Production and Consumption

I have a friend from graduate school who lived in terror of one of our professors. I’m only exaggerating a little bit for effect. This professor had a reputation for being particular about grammar and style, and he regularly made graduate students go through each other’s reviews with, as he might say, a fine-tooth red pen. When you didn’t catch enough mistakes in each other’s work, it was an indication that you weren’t reading carefully enough. Sitting through these exercises could be deeply uncomfortable, but the pressure also forced you to become a better writer.

My friend dreaded these sessions, so you can imagine his terror when it came time to submit his thesis. He spent hour after hour combing through his work to root out every grammatical and stylistic misstep he could think of, fretting about what this professor might say. After my friend had passed on the day of his oral defense, that professor came up to him to point out an error on the cover page.

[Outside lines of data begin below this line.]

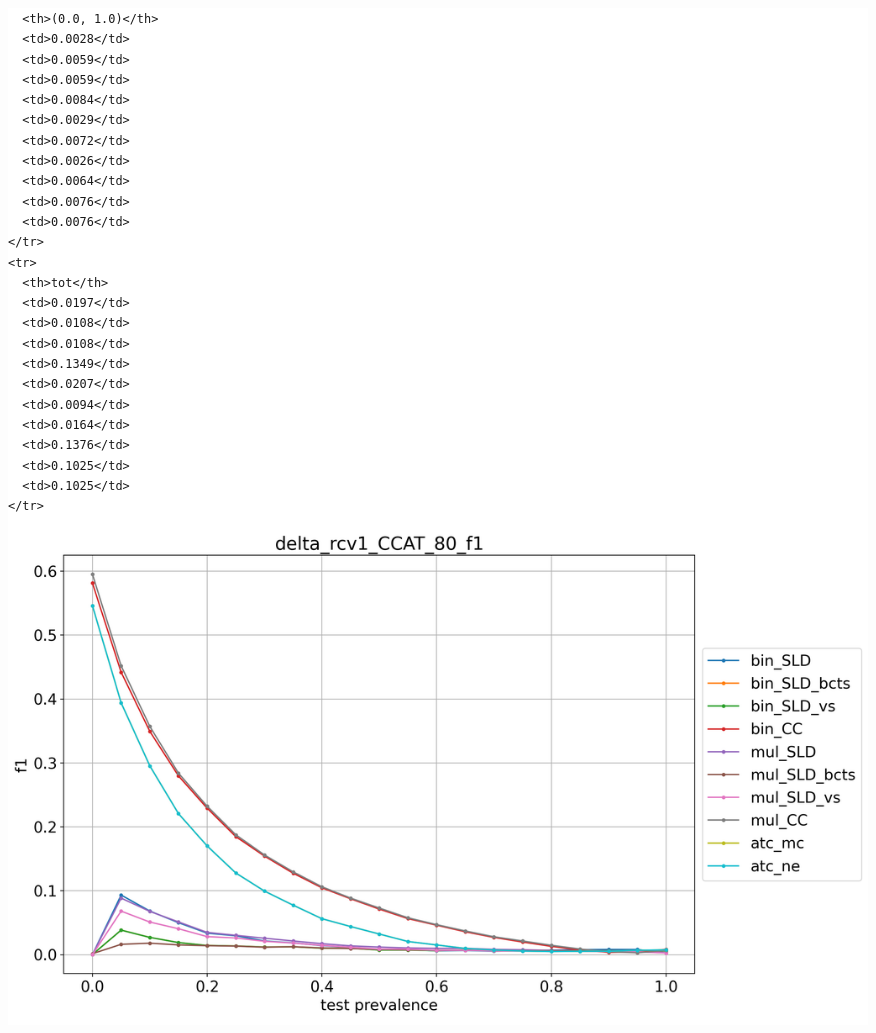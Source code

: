       <th>(0.0, 1.0)</th>
      <td>0.0028</td>
      <td>0.0059</td>
      <td>0.0059</td>
      <td>0.0084</td>
      <td>0.0029</td>
      <td>0.0072</td>
      <td>0.0026</td>
      <td>0.0064</td>
      <td>0.0076</td>
      <td>0.0076</td>
    </tr>
    <tr>
      <th>tot</th>
      <td>0.0197</td>
      <td>0.0108</td>
      <td>0.0108</td>
      <td>0.1349</td>
      <td>0.0207</td>
      <td>0.0094</td>
      <td>0.0164</td>
      <td>0.1376</td>
      <td>0.1025</td>
      <td>0.1025</td>
    </tr>
  </tbody>
</table>

![plot_delta](plot\delta_rcv1_CCAT_80_f1.png)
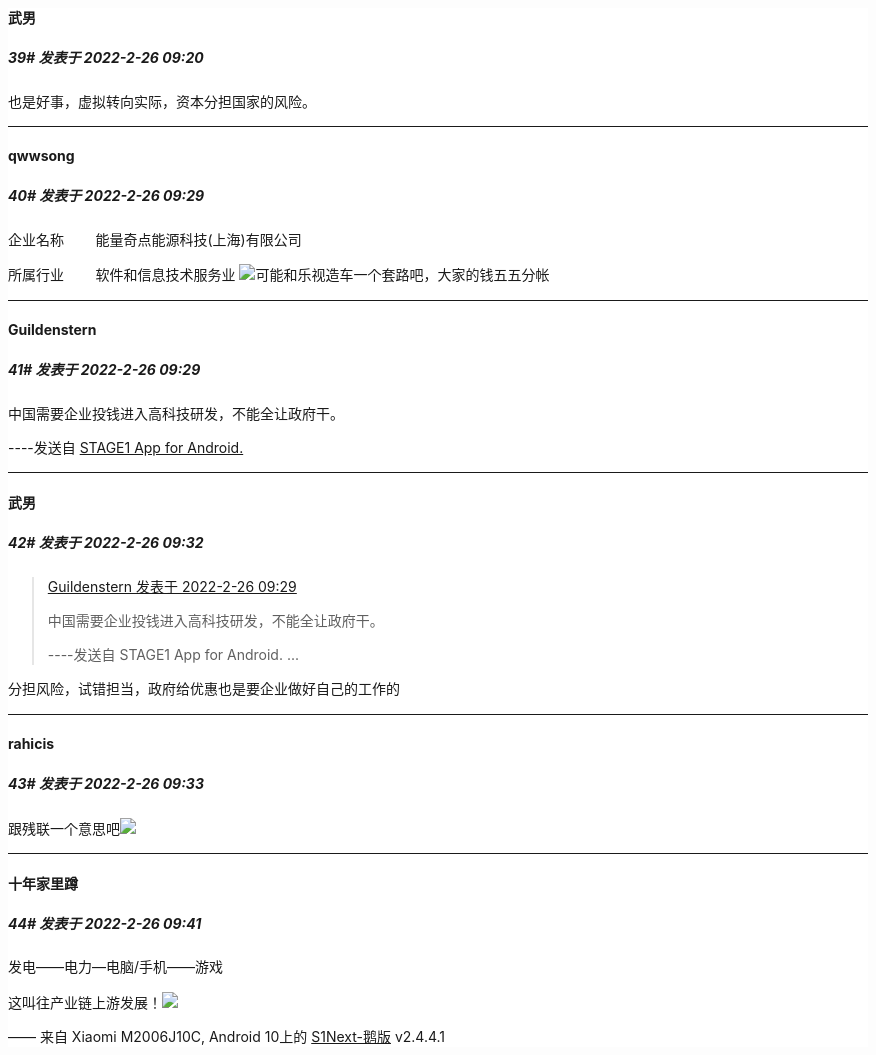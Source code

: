 ####  武男  
##### 39#       发表于 2022-2-26 09:20

也是好事，虚拟转向实际，资本分担国家的风险。

*****

####  qwwsong  
##### 40#       发表于 2022-2-26 09:29

企业名称        能量奇点能源科技(上海)有限公司

所属行业        软件和信息技术服务业
<img src="https://static.saraba1st.com/image/smiley/face2017/067.png" referrerpolicy="no-referrer">可能和乐视造车一个套路吧，大家的钱五五分帐

*****

####  Guildenstern  
##### 41#       发表于 2022-2-26 09:29

中国需要企业投钱进入高科技研发，不能全让政府干。

----发送自 [STAGE1 App for Android.](http://stage1.5j4m.com/?1.37)

*****

####  武男  
##### 42#       发表于 2022-2-26 09:32

<blockquote><a href="httphttps://bbs.saraba1st.com/2b/forum.php?mod=redirect&amp;goto=findpost&amp;pid=54836184&amp;ptid=2054661" target="_blank">Guildenstern 发表于 2022-2-26 09:29</a>

中国需要企业投钱进入高科技研发，不能全让政府干。

----发送自 STAGE1 App for Android. ...</blockquote>
分担风险，试错担当，政府给优惠也是要企业做好自己的工作的

*****

####  rahicis  
##### 43#       发表于 2022-2-26 09:33

跟残联一个意思吧<img src="https://static.saraba1st.com/image/smiley/face2017/067.png" referrerpolicy="no-referrer">

*****

####  十年家里蹲  
##### 44#       发表于 2022-2-26 09:41

发电——电力—电脑/手机——游戏

这叫往产业链上游发展！<img src="https://static.saraba1st.com/image/smiley/face2017/065.png" referrerpolicy="no-referrer">

—— 来自 Xiaomi M2006J10C, Android 10上的 [S1Next-鹅版](https://github.com/ykrank/S1-Next/releases) v2.4.4.1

He had misspelled his name.

Not to minimize the stress my friend felt leading up to that moment, typos like these are functionally inconsequential. Even in published work, typographical errors say more about the process of production than they do about the author, and I am generally loathe to bring them up in book reviews unless there are an egregious number or they substantially affect the experience of reading the piece. Obviously, the goal is to have an error-free manuscript, but to typo is to be human.

I also have been thinking about these anxieties again with respect to a writing funk I have been in these past few weeks.

What happened, basically, is that as soon as I returned my copy-edited book manuscript I started to stumble across references to recent scholarship that I ought to have included. These are obviously more serious concerns than typos, but none of these pieces would fundamentally change the argument I make in the book so much as they would have added a bit more nuance to roughly five paragraphs and/or footnotes in a manuscript that eclipsed 100,000 words. And yet, coming across these citations triggered all of my anxieties about where I received my degree and working as an extremely contingent scholar for the last few years. As much as I stand by my work, I have recently been more concerned about how it’ll be received than excited that my first book has a preliminary release date.

(My partner has informed me that I’m not allowed to fret about how the book will be received until after it is released, at which time if the anxiety returns she will direct me to sleep on the porch.)

What I am wrestling with is the difference between consuming things and producing things. Consuming even the densest scholarship is relatively easy, given adequate time and determination. By contrast, producing things is hard. A short article could have taken the author months of reading or excavation, weeks of writing and rewriting, and several rounds of feedback from people at scholars, early readers, and referees. In other words, something that took half an hour to read very likely took the author weeks, and could have literally taken years, for the author to produce. Writing a book, I have found, only magnifies the asymmetry between these two processes.

This is neither a novel observation nor even the first time I have reflected on it. However, the stakes feel higher this time, both because carrying an extended argument across a book-length project requires wrangling many more threads than does making an argument in an article and simply because this is my first book project.

My book will not be perfect. Then again, neither are any of the books I have reviewed, and I have never reviewed a book I truly disliked—while some other books that I think are awful have received broadly positive reviews. All of this is to say that fixating on those handful of pages where I might have done a little more is distracting me from recalling the things that I think I did very well and the places where I think I am making important contributions.

But this anxiety has also had the insidious effect of pulling me away from doing other writing, even in this space. This is a problem because I have a variety of projects I need to finish, but, really, I’d just like to be able to focus on the process again. Perhaps reminding myself of the difference between producing and consuming will do the trick.